**GIVEN RECORDS**.
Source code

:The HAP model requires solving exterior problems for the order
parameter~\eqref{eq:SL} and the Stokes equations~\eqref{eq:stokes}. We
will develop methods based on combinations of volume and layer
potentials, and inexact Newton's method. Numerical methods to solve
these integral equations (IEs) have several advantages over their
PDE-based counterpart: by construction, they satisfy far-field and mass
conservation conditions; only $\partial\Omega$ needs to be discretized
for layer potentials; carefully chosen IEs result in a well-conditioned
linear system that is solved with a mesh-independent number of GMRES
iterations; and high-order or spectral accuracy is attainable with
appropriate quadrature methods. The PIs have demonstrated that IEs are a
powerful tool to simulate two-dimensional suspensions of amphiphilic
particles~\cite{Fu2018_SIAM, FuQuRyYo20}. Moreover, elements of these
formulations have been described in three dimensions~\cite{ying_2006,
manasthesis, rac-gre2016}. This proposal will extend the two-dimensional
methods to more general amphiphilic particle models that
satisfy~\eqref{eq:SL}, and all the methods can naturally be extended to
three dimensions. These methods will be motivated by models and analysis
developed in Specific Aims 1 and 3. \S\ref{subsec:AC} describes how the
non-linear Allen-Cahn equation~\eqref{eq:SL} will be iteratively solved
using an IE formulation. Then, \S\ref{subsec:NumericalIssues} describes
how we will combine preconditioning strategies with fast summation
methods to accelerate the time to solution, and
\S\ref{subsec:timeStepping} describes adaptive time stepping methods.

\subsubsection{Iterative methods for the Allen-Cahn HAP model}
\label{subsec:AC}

**HOW TO COMPLETE THIS TASK**. Please return each line of the listing above that contains "Allen".

**RESPONSE**.
non-linear Allen-Cahn equation~\eqref{eq:SL} will be iteratively solved
\subsubsection{Iterative methods for the Allen-Cahn HAP model}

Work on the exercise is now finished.